Leetcode #1197: Minimum Knight Moves
In this guide, we solve Leetcode #1197 Minimum Knight Moves in Python and focus on the core idea that makes the solution efficient.
You will see the intuition, the step-by-step method, and a clean Python implementation you can use in interviews.
Problem Statement
In an infinite chess board with coordinates from -infinity to +infinity, you have a knight at square [0, 0]. A knight has 8 possible moves it can make, as illustrated below.
Quick Facts
- Difficulty: Medium
- Premium: Yes
- Tags: Breadth-First Search
Intuition
We need level-by-level exploration or shortest steps, which is ideal for BFS.
A queue naturally models the frontier of the search.
Approach
Push initial nodes into a queue and expand in layers.
Track visited nodes to prevent cycles.
Steps:
- Initialize queue with start nodes.
- Process level by level.
- Track visited nodes.
Example
Input: x = 2, y = 1
Output: 1
Explanation: [0, 0] → [2, 1]
Python Solution
class Solution:
def minKnightMoves(self, x: int, y: int) -> int:
q = deque([(0, 0)])
ans = 0
vis = {(0, 0)}
dirs = ((-2, 1), (-1, 2), (1, 2), (2, 1), (2, -1), (1, -2), (-1, -2), (-2, -1))
while q:
for _ in range(len(q)):
i, j = q.popleft()
if (i, j) == (x, y):
return ans
for a, b in dirs:
c, d = i + a, j + b
if (c, d) not in vis:
vis.add((c, d))
q.append((c, d))
ans += 1
return -1
Complexity
The time complexity is O(V+E).

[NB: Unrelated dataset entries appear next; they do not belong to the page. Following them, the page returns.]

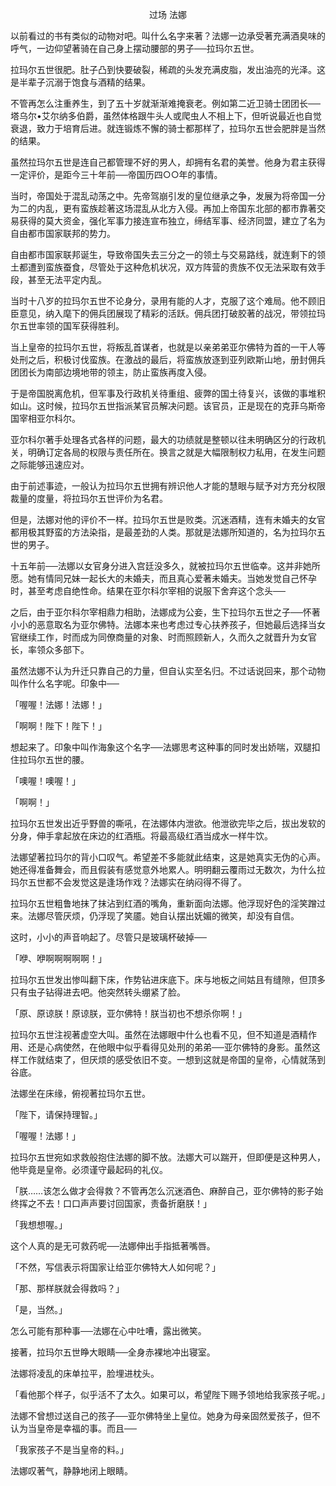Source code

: <p align="center">过场 法娜</p>

以前看过的书有类似的动物对吧。叫什么名字来著？法娜一边承受著充满酒臭味的呼气，一边仰望著骑在自己身上摆动腰部的男子──拉玛尔五世。

拉玛尔五世很肥。肚子凸到快要破裂，稀疏的头发充满皮脂，发出油亮的光泽。这是半辈子沉溺于饱食与酒精的结果。

不管再怎么注重养生，到了五十岁就渐渐难掩衰老。例如第二近卫骑士团团长──塔乌尔•艾尔纳多伯爵，虽然体格跟牛头人或爬虫人不相上下，但听说最近也自觉衰退，致力于培育后进。就连锻炼不懈的骑士都那样了，拉玛尔五世会肥胖是当然的结果。

虽然拉玛尔五世是连自己都管理不好的男人，却拥有名君的美誉。他身为君主获得一定评价，是距今三十年前──帝国历四○○年的事情。

当时，帝国处于混乱动荡之中。先帝驾崩引发的皇位继承之争，发展为将帝国一分为二的内乱，更有蛮族趁著这场混乱从北方入侵。再加上帝国东北部的都市靠著交易获得的莫大资金，强化军事力接连宣布独立，缔结军事、经济同盟，建立了名为自由都市国家联邦的势力。

自由都市国家联邦诞生，导致帝国失去三分之一的领土与交易路线，就连剩下的领土都遭到蛮族蚕食，尽管处于这种危机状况，双方阵营的贵族不仅无法采取有效手段，甚至无法平定内乱。

当时十八岁的拉玛尔五世不论身分，录用有能的人才，克服了这个难局。他不顾旧臣意见，纳入麾下的佣兵团展现了精彩的活跃。佣兵团打破胶著的战况，带领拉玛尔五世率领的国军获得胜利。

当上皇帝的拉玛尔五世，将叛乱首谋者，也就是以亲弟弟亚尔佛特为首的一干人等处刑之后，积极讨伐蛮族。在激战的最后，将蛮族放逐到亚列欧斯山地，册封佣兵团团长为南部边境地带的领主，防止蛮族再度入侵。

于是帝国脱离危机，但军事及行政机关待重组、疲弊的国土待复兴，该做的事堆积如山。这时候，拉玛尔五世指派某官员解决问题。该官员，正是现在的克菲乌斯帝国宰相亚尔科尔。

亚尔科尔著手处理各式各样的问题，最大的功绩就是整顿以往未明确区分的行政机关，明确订定各局的权限与责任所在。换言之就是大幅限制权力私用，在发生问题之际能够迅速应对。

由于前述事迹，一般认为拉玛尔五世拥有辨识他人才能的慧眼与赋予对方充分权限裁量的度量，将拉玛尔五世评价为名君。

但是，法娜对他的评价不一样。拉玛尔五世是败类。沉迷酒精，连有未婚夫的女官都用极其野蛮的方法染指，是最差劲的人类。那就是法娜所知道的，名为拉玛尔五世的男子。

十五年前──法娜以女官身分进入宫廷没多久，就被拉玛尔五世临幸。这并非她所愿。她有情同兄妹一起长大的未婚夫，而且真心爱著未婚夫。当她发觉自己怀孕时，甚至考虑自绝性命。结果在亚尔科尔宰相的说服下舍弃这个念头──

之后，由于亚尔科尔宰相鼎力相助，法娜成为公妾，生下拉玛尔五世之子──怀著小小的恶意取名为亚尔佛特。法娜本来也考虑过专心扶养孩子，但她最后选择当女官继续工作，时而成为同僚商量的对象、时而照顾新人，久而久之就晋升为女官长，率领众多部下。

虽然法娜不认为升迁只靠自己的力量，但自认实至名归。不过话说回来，那个动物叫作什么名字呢。印象中──

「喔喔！法娜！法娜！」

「啊啊！陛下！陛下！」

想起来了。印象中叫作海象这个名字──法娜思考这种事的同时发出娇喘，双腿扣住拉玛尔五世的腰。

「噢喔！噢喔！」

「啊啊！」

拉玛尔五世发出近乎野兽的嘶吼，在法娜体内泄欲。他泄欲完毕之后，拔出发软的分身，伸手拿起放在床边的红酒瓶。将最高级红酒当成水一样牛饮。

法娜望著拉玛尔的背小口叹气。希望差不多能就此结束，这是她真实无伪的心声。她还得准备舞会，而且假装有感觉意外地累人。明明翻云覆雨过无数次，为什么拉玛尔五世都不会发觉这是逢场作戏？法娜实在纳闷得不得了。

拉玛尔五世粗鲁地抹了抹沾到红酒的嘴角，重新面向法娜。他浮现好色的淫笑蹭过来。法娜尽管厌烦，仍浮现了笑靥。她自认摆出妩媚的微笑，却没有自信。

这时，小小的声音响起了。尽管只是玻璃杯破掉──

「咿、咿啊啊啊啊啊！」

拉玛尔五世发出惨叫翻下床，作势钻进床底下。床与地板之间姑且有缝隙，但顶多只有虫子钻得进去吧。他突然转头绷紧了脸。

「原、原谅朕！原谅朕，亚尔佛特！朕当初也不想杀你啊！」

拉玛尔五世注视著虚空大叫。虽然在法娜眼中什么也看不见，但不知道是酒精作用、还是心病使然，在他眼中似乎看得见处刑的弟弟──亚尔佛特的身影。虽然这样工作就结束了，但厌烦的感受依旧不变。一想到这就是帝国的皇帝，心情就荡到谷底。

法娜坐在床缘，俯视著拉玛尔五世。

「陛下，请保持理智。」

「喔喔！法娜！」

拉玛尔五世宛如求救般抱住法娜的脚不放。法娜大可以踹开，但即便是这种男人，他毕竟是皇帝。必须谨守最起码的礼仪。

「朕……该怎么做才会得救？不管再怎么沉迷酒色、麻醉自己，亚尔佛特的影子始终挥之不去！口口声声要讨回国家，责备折磨朕！」

「我想想喔。」

这个人真的是无可救药呢──法娜伸出手指抵著嘴唇。

「不然，写信表示将国家让给亚尔佛特大人如何呢？」

「那、那样朕就会得救吗？」

「是，当然。」

怎么可能有那种事──法娜在心中吐嘈，露出微笑。

接著，拉玛尔五世睁大眼睛──全身赤裸地冲出寝室。

法娜将凌乱的床单拉平，脸埋进枕头。

「看他那个样子，似乎活不了太久。如果可以，希望陛下赐予领地给我家孩子呢。」

法娜不曾想过送自己的孩子──亚尔佛特坐上皇位。她身为母亲固然爱孩子，但不认为当皇帝是幸福的事。而且──

「我家孩子不是当皇帝的料。」

法娜叹著气，静静地闭上眼睛。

The space complexity is O(V).
Edge Cases and Pitfalls
Watch for boundary values, empty inputs, and duplicate values where applicable. If the problem involves ordering or constraints, confirm the invariant is preserved at every step.
Summary
This Python solution focuses on the essential structure of the problem and keeps the implementation interview-friendly while meeting the constraints.